Problem: Every line of the material is to be given again exactly.

Data listing:

....

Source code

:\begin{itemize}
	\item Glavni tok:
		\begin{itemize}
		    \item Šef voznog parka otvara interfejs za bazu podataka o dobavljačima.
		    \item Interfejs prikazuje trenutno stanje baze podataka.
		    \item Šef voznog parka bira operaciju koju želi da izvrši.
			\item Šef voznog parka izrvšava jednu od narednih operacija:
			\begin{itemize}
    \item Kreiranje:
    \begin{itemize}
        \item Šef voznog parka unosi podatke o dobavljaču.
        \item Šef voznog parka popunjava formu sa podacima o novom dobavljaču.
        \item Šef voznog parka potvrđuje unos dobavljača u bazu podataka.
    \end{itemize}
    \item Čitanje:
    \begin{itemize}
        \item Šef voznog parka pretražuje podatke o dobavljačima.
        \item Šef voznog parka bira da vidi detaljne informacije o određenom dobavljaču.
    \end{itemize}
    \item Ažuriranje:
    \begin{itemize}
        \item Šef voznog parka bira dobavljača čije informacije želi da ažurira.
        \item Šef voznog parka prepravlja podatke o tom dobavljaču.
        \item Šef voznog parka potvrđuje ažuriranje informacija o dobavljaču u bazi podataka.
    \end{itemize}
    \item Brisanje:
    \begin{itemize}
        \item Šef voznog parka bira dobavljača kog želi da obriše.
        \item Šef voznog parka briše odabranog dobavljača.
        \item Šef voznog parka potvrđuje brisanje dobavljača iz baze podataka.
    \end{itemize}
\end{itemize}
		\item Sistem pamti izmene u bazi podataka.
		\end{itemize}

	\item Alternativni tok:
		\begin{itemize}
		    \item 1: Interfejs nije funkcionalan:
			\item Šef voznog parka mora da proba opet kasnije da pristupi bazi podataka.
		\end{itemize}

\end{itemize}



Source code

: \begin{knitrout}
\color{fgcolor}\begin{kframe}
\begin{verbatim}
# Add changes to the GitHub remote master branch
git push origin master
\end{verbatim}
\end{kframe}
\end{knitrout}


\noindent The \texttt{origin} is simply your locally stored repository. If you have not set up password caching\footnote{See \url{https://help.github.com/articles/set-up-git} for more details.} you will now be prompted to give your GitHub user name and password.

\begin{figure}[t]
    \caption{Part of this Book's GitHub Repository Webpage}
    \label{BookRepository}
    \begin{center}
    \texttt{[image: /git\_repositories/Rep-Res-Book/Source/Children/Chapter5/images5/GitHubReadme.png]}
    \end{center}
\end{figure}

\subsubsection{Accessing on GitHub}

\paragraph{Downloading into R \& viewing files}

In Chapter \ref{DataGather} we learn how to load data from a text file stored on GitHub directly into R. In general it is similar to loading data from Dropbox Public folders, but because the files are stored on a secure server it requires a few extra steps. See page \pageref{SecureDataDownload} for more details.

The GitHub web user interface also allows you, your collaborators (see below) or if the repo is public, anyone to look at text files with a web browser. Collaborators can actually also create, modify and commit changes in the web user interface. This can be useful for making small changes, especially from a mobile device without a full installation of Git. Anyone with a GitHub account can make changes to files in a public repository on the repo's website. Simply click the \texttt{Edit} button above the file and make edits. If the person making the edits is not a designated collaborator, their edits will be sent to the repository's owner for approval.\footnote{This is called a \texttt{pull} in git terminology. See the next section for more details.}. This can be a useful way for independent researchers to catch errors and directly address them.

....

Your solution:
Source code

:\begin{itemize}
	\item Glavni tok:
		\begin{itemize}
		    \item Šef voznog parka otvara interfejs za bazu podataka o dobavljačima.
		    \item Interfejs prikazuje trenutno stanje baze podataka.
		    \item Šef voznog parka bira operaciju koju želi da izvrši.
			\item Šef voznog parka izrvšava jednu od narednih operacija:
			\begin{itemize}
    \item Kreiranje:
    \begin{itemize}
        \item Šef voznog parka unosi podatke o dobavljaču.
        \item Šef voznog parka popunjava formu sa podacima o novom dobavljaču.
        \item Šef voznog parka potvrđuje unos dobavljača u bazu podataka.
    \end{itemize}
    \item Čitanje:
    \begin{itemize}
        \item Šef voznog parka pretražuje podatke o dobavljačima.
        \item Šef voznog parka bira da vidi detaljne informacije o određenom dobavljaču.
    \end{itemize}
    \item Ažuriranje:
    \begin{itemize}
        \item Šef voznog parka bira dobavljača čije informacije želi da ažurira.
        \item Šef voznog parka prepravlja podatke o tom dobavljaču.
        \item Šef voznog parka potvrđuje ažuriranje informacija o dobavljaču u bazi podataka.
    \end{itemize}
    \item Brisanje:
    \begin{itemize}
        \item Šef voznog parka bira dobavljača kog želi da obriše.
        \item Šef voznog parka briše odabranog dobavljača.
        \item Šef voznog parka potvrđuje brisanje dobavljača iz baze podataka.
    \end{itemize}
\end{itemize}
		\item Sistem pamti izmene u bazi podataka.
		\end{itemize}

	\item Alternativni tok:
		\begin{itemize}
		    \item 1: Interfejs nije funkcionalan:
			\item Šef voznog parka mora da proba opet kasnije da pristupi bazi podataka.
		\end{itemize}

\end{itemize}



Source code

: \begin{knitrout}
\color{fgcolor}\begin{kframe}
\begin{verbatim}
# Add changes to the GitHub remote master branch
git push origin master
\end{verbatim}
\end{kframe}
\end{knitrout}


\noindent The \texttt{origin} is simply your locally stored repository. If you have not set up password caching\footnote{See \url{https://help.github.com/articles/set-up-git} for more details.} you will now be prompted to give your GitHub user name and password.

\begin{figure}[t]
    \caption{Part of this Book's GitHub Repository Webpage}
    \label{BookRepository}
    \begin{center}
    \texttt{[image: /git\_repositories/Rep-Res-Book/Source/Children/Chapter5/images5/GitHubReadme.png]}
    \end{center}
\end{figure}

\subsubsection{Accessing on GitHub}

\paragraph{Downloading into R \& viewing files}

In Chapter \ref{DataGather} we learn how to load data from a text file stored on GitHub directly into R. In general it is similar to loading data from Dropbox Public folders, but because the files are stored on a secure server it requires a few extra steps. See page \pageref{SecureDataDownload} for more details.

The GitHub web user interface also allows you, your collaborators (see below) or if the repo is public, anyone to look at text files with a web browser. Collaborators can actually also create, modify and commit changes in the web user interface. This can be useful for making small changes, especially from a mobile device without a full installation of Git. Anyone with a GitHub account can make changes to files in a public repository on the repo's website. Simply click the \texttt{Edit} button above the file and make edits. If the person making the edits is not a designated collaborator, their edits will be sent to the repository's owner for approval.\footnote{This is called a \texttt{pull} in git terminology. See the next section for more details.}. This can be a useful way for independent researchers to catch errors and directly address them.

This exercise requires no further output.